-- Opening Marker --

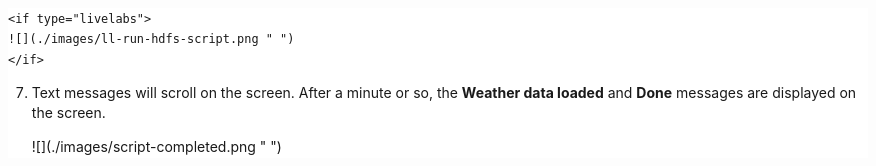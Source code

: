     <if type="livelabs">
    ![](./images/ll-run-hdfs-script.png " ")
    </if>

7. Text messages will scroll on the screen. After a minute or so, the **Weather data loaded** and **Done** messages are displayed on the screen.

    <if type="freetier">
    ![](./images/script-completed.png " ")
    </if>
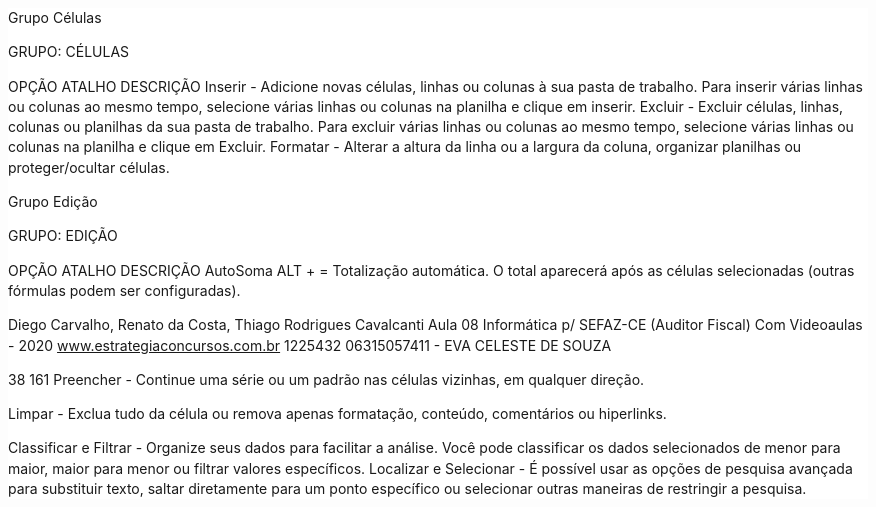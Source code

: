 Grupo Células

GRUPO: CÉLULAS

OPÇÃO ATALHO DESCRIÇÃO Inserir -
Adicione novas células, linhas ou colunas à sua pasta de trabalho. Para inserir várias linhas ou colunas ao mesmo tempo, selecione várias linhas ou colunas na planilha e clique em inserir.
Excluir -
Excluir células, linhas, colunas ou planilhas da sua pasta de trabalho.
Para excluir várias linhas ou colunas ao mesmo tempo, selecione várias linhas ou colunas na planilha e clique em Excluir.
Formatar -
Alterar a altura da linha ou a largura da coluna, organizar planilhas ou proteger/ocultar células.


Grupo Edição

GRUPO: EDIÇÃO

OPÇÃO ATALHO DESCRIÇÃO AutoSoma ALT + =
Totalização automática. O total aparecerá após as células selecionadas (outras fórmulas podem ser configuradas).

Diego Carvalho, Renato da Costa, Thiago Rodrigues Cavalcanti Aula 08
Informática p/ SEFAZ-CE (Auditor Fiscal) Com Videoaulas - 2020 www.estrategiaconcursos.com.br 1225432
06315057411 - EVA CELESTE DE SOUZA 







38
161
Preencher -
Continue uma série ou um padrão nas células vizinhas, em qualquer direção.

Limpar -
Exclua  tudo  da  célula  ou  remova  apenas  formatação, conteúdo, comentários ou hiperlinks.

Classificar e Filtrar - Organize seus dados para facilitar a análise. Você pode classificar os dados selecionados de menor para maior, maior para menor ou filtrar valores específicos.
Localizar e Selecionar - É possível usar as opções de pesquisa avançada para substituir texto, saltar  diretamente  para  um  ponto  específico  ou  selecionar  outras maneiras de restringir a pesquisa.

-- Closing Marker --

Filter the entries down to the lines that include the string "várias".

Adicione novas células, linhas ou colunas à sua pasta de trabalho. Para inserir várias linhas ou colunas ao mesmo tempo, selecione várias linhas ou colunas na planilha e clique em inserir.
Para excluir várias linhas ou colunas ao mesmo tempo, selecione várias linhas ou colunas na planilha e clique em Excluir.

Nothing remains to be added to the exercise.